ABOUT THIS TASK:
Out of the records below, copy all lines in which the word "caixa" occurs.

------ INFORMATION PROVIDED ------

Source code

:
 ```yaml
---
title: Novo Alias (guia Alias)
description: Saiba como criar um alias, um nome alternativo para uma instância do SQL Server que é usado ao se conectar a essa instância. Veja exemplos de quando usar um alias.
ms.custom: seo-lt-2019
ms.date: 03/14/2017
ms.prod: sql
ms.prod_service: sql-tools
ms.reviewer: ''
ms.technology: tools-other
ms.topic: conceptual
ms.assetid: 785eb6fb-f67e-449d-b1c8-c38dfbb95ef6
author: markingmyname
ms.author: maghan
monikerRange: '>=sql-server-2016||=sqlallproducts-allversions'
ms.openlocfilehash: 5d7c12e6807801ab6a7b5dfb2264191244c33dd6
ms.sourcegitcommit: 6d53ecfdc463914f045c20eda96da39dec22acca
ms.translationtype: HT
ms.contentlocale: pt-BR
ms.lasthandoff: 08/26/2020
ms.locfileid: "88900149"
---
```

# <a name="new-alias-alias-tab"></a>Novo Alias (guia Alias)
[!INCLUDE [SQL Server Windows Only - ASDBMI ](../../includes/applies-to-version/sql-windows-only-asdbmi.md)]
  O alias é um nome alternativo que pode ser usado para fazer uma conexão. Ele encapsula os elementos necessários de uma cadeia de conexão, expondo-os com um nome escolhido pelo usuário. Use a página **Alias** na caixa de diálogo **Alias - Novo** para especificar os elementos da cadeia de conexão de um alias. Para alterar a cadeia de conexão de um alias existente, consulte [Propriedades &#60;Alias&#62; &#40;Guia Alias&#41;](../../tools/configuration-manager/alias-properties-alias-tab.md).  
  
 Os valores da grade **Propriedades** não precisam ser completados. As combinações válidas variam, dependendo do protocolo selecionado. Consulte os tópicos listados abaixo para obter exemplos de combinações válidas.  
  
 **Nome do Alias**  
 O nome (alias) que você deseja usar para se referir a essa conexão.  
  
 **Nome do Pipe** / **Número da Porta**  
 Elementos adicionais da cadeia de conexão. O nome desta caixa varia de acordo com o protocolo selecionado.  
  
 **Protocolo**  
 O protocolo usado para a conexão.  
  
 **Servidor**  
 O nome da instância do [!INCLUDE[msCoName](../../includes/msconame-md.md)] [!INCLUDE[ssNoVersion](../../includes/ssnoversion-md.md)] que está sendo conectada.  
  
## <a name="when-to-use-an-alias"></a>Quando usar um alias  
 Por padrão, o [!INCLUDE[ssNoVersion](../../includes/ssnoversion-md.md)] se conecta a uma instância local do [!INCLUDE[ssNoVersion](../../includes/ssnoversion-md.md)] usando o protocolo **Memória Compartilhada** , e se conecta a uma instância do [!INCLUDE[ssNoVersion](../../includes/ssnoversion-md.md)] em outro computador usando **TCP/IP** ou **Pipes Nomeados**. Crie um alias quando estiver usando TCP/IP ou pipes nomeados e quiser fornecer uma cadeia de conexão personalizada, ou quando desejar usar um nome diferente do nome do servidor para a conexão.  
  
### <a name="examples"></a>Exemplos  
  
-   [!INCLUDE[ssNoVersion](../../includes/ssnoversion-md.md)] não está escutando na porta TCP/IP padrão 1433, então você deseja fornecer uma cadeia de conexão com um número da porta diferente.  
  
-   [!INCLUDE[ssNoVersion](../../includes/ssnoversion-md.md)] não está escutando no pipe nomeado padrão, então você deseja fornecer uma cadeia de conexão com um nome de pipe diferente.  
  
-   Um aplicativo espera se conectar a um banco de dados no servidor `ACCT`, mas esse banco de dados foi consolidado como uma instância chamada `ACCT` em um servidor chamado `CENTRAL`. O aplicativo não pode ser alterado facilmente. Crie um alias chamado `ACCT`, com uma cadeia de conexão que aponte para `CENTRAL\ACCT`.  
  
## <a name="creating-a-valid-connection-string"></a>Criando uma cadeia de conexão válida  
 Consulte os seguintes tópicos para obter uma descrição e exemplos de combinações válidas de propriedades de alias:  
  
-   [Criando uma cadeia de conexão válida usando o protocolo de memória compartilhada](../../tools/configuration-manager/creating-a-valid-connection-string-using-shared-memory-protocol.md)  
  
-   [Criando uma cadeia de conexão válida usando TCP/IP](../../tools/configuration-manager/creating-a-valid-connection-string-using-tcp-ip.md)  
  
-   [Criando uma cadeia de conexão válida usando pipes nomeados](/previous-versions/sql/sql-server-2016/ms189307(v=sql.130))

------

TASK ANSWER:
  O alias é um nome alternativo que pode ser usado para fazer uma conexão. Ele encapsula os elementos necessários de uma cadeia de conexão, expondo-os com um nome escolhido pelo usuário. Use a página **Alias** na caixa de diálogo **Alias - Novo** para especificar os elementos da cadeia de conexão de um alias. Para alterar a cadeia de conexão de um alias existente, consulte [Propriedades &#60;Alias&#62; &#40;Guia Alias&#41;](../../tools/configuration-manager/alias-properties-alias-tab.md).  
 Elementos adicionais da cadeia de conexão. O nome desta caixa varia de acordo com o protocolo selecionado.  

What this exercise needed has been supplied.